Because I'm a Type A or "alpha" female, I have to remind myself on occasion that I am a human being and not a primate living in the wild (see: Bonobo). I don't have to assert my power outwardly to prove that it exists; it simply exists because of the work that I do and there's no need to feed or focus on it. Besides, I've gotten better results using reason and insight than from playing a few rounds of "Mine is Bigger Than Yours."

The bottom line: If you spend more time focusing on titles and what or who you're "in charge of" than you do on your job performance and results, you're setting yourself up to fail.

9.01.2007

Introduction to Skirt! Rules...

skirt! Rules for the Workplace: An Irreverent Guide to Advancing Your Career is a real-life perspective on getting ahead in the workplace, with a humorous approach, for young (or not-so-young) women who want to know what they can do to close their own wage gap and break through the glass ceiling.

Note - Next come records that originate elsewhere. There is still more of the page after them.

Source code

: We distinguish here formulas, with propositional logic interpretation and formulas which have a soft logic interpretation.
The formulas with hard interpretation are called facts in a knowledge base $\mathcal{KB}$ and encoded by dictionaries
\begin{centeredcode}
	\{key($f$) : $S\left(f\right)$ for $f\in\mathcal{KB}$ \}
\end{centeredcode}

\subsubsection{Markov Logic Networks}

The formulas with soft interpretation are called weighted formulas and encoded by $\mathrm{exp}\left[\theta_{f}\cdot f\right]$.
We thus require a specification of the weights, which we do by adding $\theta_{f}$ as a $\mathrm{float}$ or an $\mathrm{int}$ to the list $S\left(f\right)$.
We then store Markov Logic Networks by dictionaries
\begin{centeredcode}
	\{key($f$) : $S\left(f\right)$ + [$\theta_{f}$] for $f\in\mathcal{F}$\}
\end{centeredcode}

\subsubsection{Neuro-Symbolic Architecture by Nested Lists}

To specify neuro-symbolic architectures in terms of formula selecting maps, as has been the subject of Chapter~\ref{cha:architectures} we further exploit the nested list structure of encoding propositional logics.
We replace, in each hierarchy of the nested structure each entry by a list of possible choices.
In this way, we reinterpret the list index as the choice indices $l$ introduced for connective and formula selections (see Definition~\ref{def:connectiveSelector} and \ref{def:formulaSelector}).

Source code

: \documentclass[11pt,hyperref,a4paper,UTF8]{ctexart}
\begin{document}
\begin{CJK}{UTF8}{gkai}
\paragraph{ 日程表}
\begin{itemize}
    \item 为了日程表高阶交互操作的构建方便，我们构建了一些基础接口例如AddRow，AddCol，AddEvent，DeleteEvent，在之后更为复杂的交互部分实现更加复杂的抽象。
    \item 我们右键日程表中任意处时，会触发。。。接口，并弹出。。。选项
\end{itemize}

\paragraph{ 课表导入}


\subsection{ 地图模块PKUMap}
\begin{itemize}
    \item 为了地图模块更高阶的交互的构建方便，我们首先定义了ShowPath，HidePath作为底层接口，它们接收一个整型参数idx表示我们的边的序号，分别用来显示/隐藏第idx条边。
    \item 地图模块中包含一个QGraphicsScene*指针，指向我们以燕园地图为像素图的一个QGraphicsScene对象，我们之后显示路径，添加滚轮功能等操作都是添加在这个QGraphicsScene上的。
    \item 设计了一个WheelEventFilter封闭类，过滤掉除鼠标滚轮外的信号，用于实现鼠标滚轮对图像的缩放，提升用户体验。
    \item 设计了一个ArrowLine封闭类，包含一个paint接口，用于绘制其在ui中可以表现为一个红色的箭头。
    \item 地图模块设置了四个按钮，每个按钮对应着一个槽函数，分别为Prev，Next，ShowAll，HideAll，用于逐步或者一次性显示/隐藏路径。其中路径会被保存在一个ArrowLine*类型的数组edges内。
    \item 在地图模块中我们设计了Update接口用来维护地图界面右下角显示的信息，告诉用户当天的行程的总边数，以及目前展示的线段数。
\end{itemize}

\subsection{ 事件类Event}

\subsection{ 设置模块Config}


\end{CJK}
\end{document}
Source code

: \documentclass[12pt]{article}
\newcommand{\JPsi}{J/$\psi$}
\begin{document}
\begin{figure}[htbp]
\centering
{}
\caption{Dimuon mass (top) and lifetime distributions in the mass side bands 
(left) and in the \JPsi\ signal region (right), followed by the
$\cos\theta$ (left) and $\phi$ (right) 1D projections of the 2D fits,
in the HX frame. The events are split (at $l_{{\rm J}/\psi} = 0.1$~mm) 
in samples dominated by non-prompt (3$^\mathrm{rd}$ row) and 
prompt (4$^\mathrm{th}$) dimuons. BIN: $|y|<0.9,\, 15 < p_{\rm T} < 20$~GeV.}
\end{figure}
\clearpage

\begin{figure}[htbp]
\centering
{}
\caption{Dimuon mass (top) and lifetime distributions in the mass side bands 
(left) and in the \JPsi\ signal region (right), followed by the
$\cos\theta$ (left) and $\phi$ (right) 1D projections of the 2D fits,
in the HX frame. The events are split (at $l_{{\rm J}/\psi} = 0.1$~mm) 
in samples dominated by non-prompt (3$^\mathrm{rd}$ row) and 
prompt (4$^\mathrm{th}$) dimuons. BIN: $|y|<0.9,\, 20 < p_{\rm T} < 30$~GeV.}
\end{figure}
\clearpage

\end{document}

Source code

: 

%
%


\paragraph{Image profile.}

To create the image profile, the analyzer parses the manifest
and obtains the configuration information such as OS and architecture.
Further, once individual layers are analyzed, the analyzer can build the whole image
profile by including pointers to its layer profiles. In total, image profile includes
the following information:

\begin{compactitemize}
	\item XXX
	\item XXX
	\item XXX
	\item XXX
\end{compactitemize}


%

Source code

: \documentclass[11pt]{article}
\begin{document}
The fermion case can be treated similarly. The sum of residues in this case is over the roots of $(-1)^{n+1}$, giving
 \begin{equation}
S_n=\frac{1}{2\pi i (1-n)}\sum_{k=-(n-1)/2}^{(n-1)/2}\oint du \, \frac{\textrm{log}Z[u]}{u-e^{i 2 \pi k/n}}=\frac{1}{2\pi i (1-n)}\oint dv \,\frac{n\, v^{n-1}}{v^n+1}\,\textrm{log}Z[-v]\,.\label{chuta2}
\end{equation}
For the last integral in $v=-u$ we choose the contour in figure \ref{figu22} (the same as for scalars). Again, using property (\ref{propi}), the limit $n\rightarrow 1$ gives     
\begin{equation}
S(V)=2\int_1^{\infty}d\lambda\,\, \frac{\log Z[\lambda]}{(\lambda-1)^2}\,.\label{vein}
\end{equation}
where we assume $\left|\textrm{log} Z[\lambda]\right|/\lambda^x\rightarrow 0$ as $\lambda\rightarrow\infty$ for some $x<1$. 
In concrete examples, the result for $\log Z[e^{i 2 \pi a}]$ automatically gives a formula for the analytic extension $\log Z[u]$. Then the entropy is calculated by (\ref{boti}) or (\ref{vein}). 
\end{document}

Look how far we’ve come: In this country, women can vote, drive cars, walk in public unaccompanied, run for office, run companies, and wear whatever the hell we want while we’re doing it. But it’s not far enough, baby, as long as there are women out there who have so few options that they take jobs that require them to perform the same tasks as their male counterparts, plus fetching coffee, stocking the office fridge, wiping the counters, and wearing pantyhose so no one has to be offended by a bare knee, all for approximately 70% of the male colleague’s salary.

Though women make up almost half of America's labor force (U.S. Department of Labor), only seven Fortune 500 companies have women CEOs or presidents, and 90 of those 500 companies don't have any women corporate officers (Catalyst.org). Young women are asking, “What can we do to make a difference?” skirt! Rules for the Workplace: An Irreverent Guide to Advancing Your Career has the answers—not for pulling off a one-woman revolution, but for each woman to make a change where it matters: At her job and in her bank account.